Task statement: Find the line that contains "#### Likelihood: Low" in the entries below. Write out that line and all that follow it, unchanged and alone.

··· Record excerpts

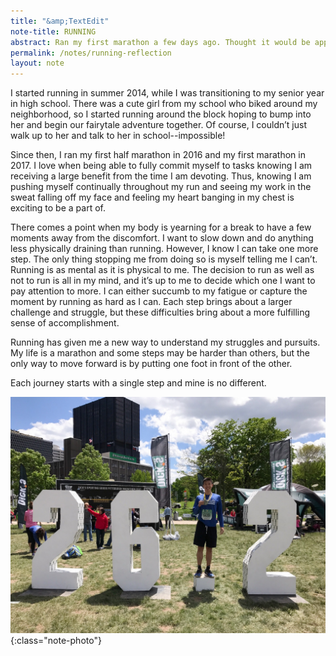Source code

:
 ```yaml
---
title: "&amp;TextEdit"
note-title: RUNNING
abstract: Ran my first marathon a few days ago. Thought it would be appropriate to write about what running means to me.
permalink: /notes/running-reflection
layout: note
---
```


I started running in summer 2014, while I was transitioning to my senior year in high school. There was a cute girl from my school who biked around my neighborhood, so I started running around the block hoping to bump into her and begin our fairytale adventure together. Of course, I couldn’t just walk up to her and talk to her in school--impossible!

Since then, I ran my first half marathon in 2016 and my first marathon in 2017. I love when being able to fully commit myself to tasks knowing I am receiving a large benefit from the time I am devoting. Thus, knowing I am pushing myself continually throughout my run and seeing my work in the sweat falling off my face and feeling my heart banging in my chest is exciting to be a part of.

There comes a point when my body is yearning for a break to have a few moments away from the discomfort. I want to slow down and do anything less physically draining than running. However, I know I can take one more step. The only thing stopping me from doing so is myself telling me I can’t. Running is as mental as it is physical to me. The decision to run as well as not to run is all in my mind, and it’s up to me to decide which one I want to pay attention to more. I can either succumb to my fatigue or capture the moment by running as hard as I can. Each step brings about a larger challenge and struggle, but these difficulties bring about a more fulfilling sense of accomplishment.

Running has given me a new way to understand my struggles and pursuits. My life is a marathon and some steps may be harder than others, but the only way to move forward is by putting one foot in front of the other.

Each journey starts with a single step and mine is no different.

![Me @ Pittsburgh Marathon 2017](/assets/img/notes/marathon.jpg){:class="note-photo"}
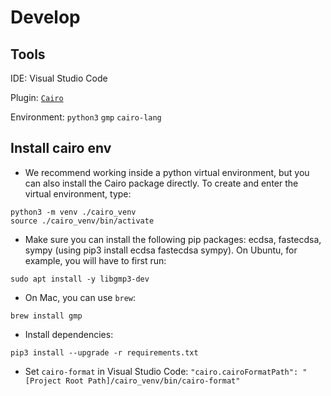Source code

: # Develop

## Tools

IDE: Visual Studio Code

Plugin: [`Cairo`](https://marketplace.visualstudio.com/items?itemname=starkware.cairo)

Environment: `python3` `gmp` `cairo-lang`

## Install cairo env

- We recommend working inside a python virtual environment, but you can also install the Cairo package directly. To create and enter the virtual environment, type:

```shell
python3 -m venv ./cairo_venv
source ./cairo_venv/bin/activate
```

- Make sure you can install the following pip packages: ecdsa, fastecdsa, sympy (using pip3 install ecdsa fastecdsa sympy). On Ubuntu, for example, you will have to first run:

```shell
sudo apt install -y libgmp3-dev
```

- On Mac, you can use `brew`:

```shell
brew install gmp
```

- Install dependencies:

```shell
pip3 install --upgrade -r requirements.txt
```

- Set `cairo-format` in Visual Studio Code: `"cairo.cairoFormatPath": "[Project Root Path]/cairo_venv/bin/cairo-format"`
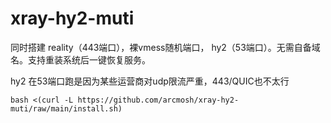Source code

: # xray-hy2-muti

同时搭建 reality（443端口），裸vmess随机端口， hy2（53端口）。无需自备域名。支持重装系统后一键恢复服务。

hy2 在53端口跑是因为某些运营商对udp限流严重，443/QUIC也不太行
```
bash <(curl -L https://github.com/arcmosh/xray-hy2-muti/raw/main/install.sh)
```
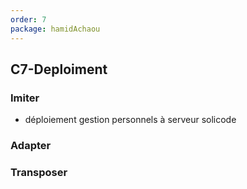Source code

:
 ```yaml
---
order: 7
package: hamidAchaou
---
```


## C7-Deploiment

### Imiter

- déploiement gestion personnels à serveur solicode
  
### Adapter

### Transposer
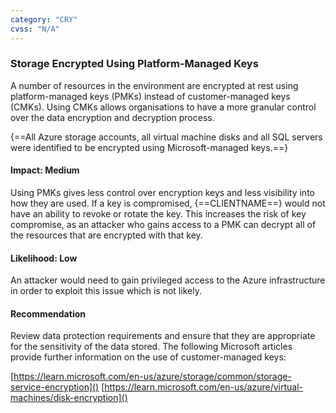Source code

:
 ```yaml
---
category: "CRY"
cvss: "N/A"
---
```

### Storage Encrypted Using Platform-Managed Keys
A number of resources in the environment are encrypted at rest using platform-managed keys (PMKs) instead of customer-managed keys (CMKs). Using CMKs allows organisations to have a more granular control over the data encryption and decryption process.

{==All Azure storage accounts, all virtual machine disks and all SQL servers were identified to be encrypted using Microsoft-managed keys.==}
#### Impact: Medium
Using PMKs gives less control over encryption keys and less visibility into how they are used. If a key is compromised, {==CLIENTNAME==} would not have an ability to revoke or rotate the key. This increases the risk of key compromise, as an attacker who gains access to a PMK can decrypt all of the resources that are encrypted with that key.
#### Likelihood: Low
An attacker would need to gain privileged access to the Azure infrastructure in order to exploit this issue which is not likely.
#### Recommendation
Review data protection requirements and ensure that they are appropriate for the sensitivity of the data stored. The following Microsoft articles provide further information on the use of customer-managed keys:

[https://learn.microsoft.com/en-us/azure/storage/common/storage-service-encryption]()
[https://learn.microsoft.com/en-us/azure/virtual-machines/disk-encryption]()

······

Written response:
#### Likelihood: Low
An attacker would need to gain privileged access to the Azure infrastructure in order to exploit this issue which is not likely.
#### Recommendation
Review data protection requirements and ensure that they are appropriate for the sensitivity of the data stored. The following Microsoft articles provide further information on the use of customer-managed keys:

[https://learn.microsoft.com/en-us/azure/storage/common/storage-service-encryption]()
[https://learn.microsoft.com/en-us/azure/virtual-machines/disk-encryption]()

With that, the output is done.